Start of The records

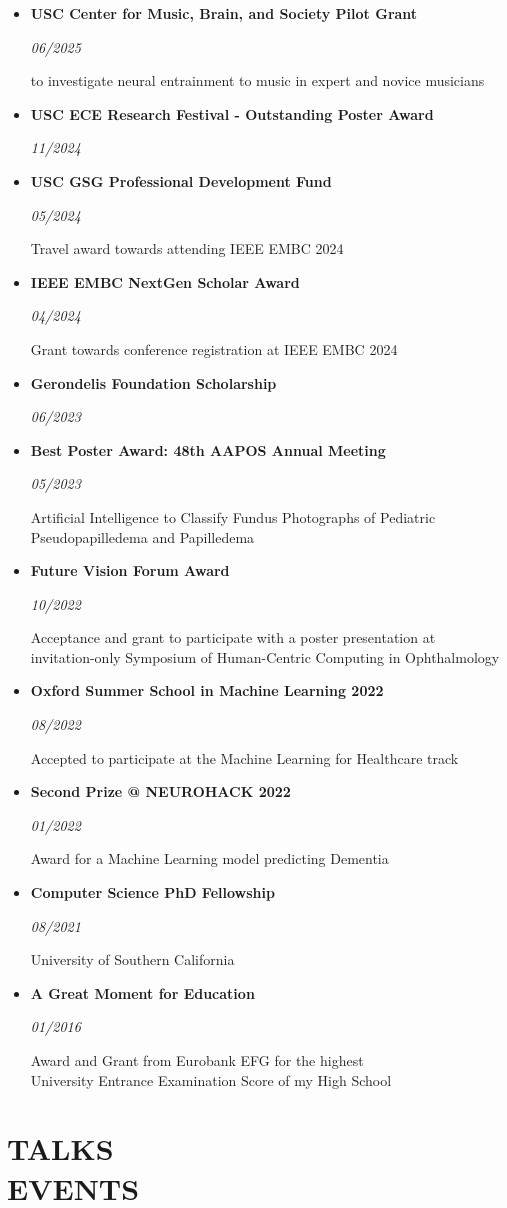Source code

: \documentclass[margin]{res}
\newcommand{\cvheading}[2]{%
  \par\Needspace{4\baselineskip}\noindent
  \parbox[t]{\dimexpr\linewidth-110pt\relax}{\raggedright\bfseries #1}%
  \hfill\parbox[t]{98pt}{\raggedleft\itshape #2}%
  \par\nopagebreak[4]\vspace{-\parskip}\noindent\ignorespaces}
\begin{document}
\begin{resume}
\begin{itemize}[leftmargin=*]
    \item[\ding{73}] \cvheading{USC Center for Music, Brain, and Society Pilot Grant}{06/2025} to investigate neural entrainment to music in expert and novice musicians
    \item[\ding{73}] \cvheading{USC ECE Research Festival - Outstanding Poster Award}{11/2024}
    \item[\ding{73}] \cvheading{USC GSG Professional Development Fund}{05/2024} Travel award towards attending IEEE EMBC 2024
    \item[\ding{73}] \cvheading{IEEE EMBC NextGen Scholar Award}{04/2024} Grant towards conference registration at IEEE EMBC 2024
    \item[\ding{73}] \cvheading{Gerondelis Foundation Scholarship}{06/2023}
    \item[\ding{73}] \cvheading{Best Poster Award: 48th AAPOS Annual Meeting}{05/2023} Artificial Intelligence to Classify Fundus Photographs of Pediatric Pseudopapilledema and Papilledema
    \item[\ding{73}] \cvheading{Future Vision Forum Award}{10/2022} Acceptance and grant to participate with a poster presentation at \\ invitation-only Symposium of Human-Centric Computing in Ophthalmology
    \item[\ding{73}] \cvheading{Oxford Summer School in Machine Learning 2022}{08/2022} Accepted to participate at the Machine Learning for Healthcare track
    \item[\ding{73}] \cvheading{Second Prize @ NEUROHACK 2022}{01/2022} Award for a Machine Learning model predicting Dementia
    \item[\ding{73}] \cvheading{Computer Science PhD Fellowship}{08/2021} University of Southern California
    \item[\ding{73}] \cvheading{A Great Moment for Education}{01/2016} Award and Grant from Eurobank EFG for the highest \\ University Entrance Examination Score of my High School
\end{itemize}

\section{TALKS \\ EVENTS}


\end{resume}
\end{document}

End of The records

**Brief:** Within the listing above, give again exactly every line from the line with "Computing in Ophthalmology" through the line with "of Southern California", both included, and no other line.

**Exercise response:**
    \item[\ding{73}] \cvheading{Future Vision Forum Award}{10/2022} Acceptance and grant to participate with a poster presentation at \\ invitation-only Symposium of Human-Centric Computing in Ophthalmology
    \item[\ding{73}] \cvheading{Oxford Summer School in Machine Learning 2022}{08/2022} Accepted to participate at the Machine Learning for Healthcare track
    \item[\ding{73}] \cvheading{Second Prize @ NEUROHACK 2022}{01/2022} Award for a Machine Learning model predicting Dementia
    \item[\ding{73}] \cvheading{Computer Science PhD Fellowship}{08/2021} University of Southern California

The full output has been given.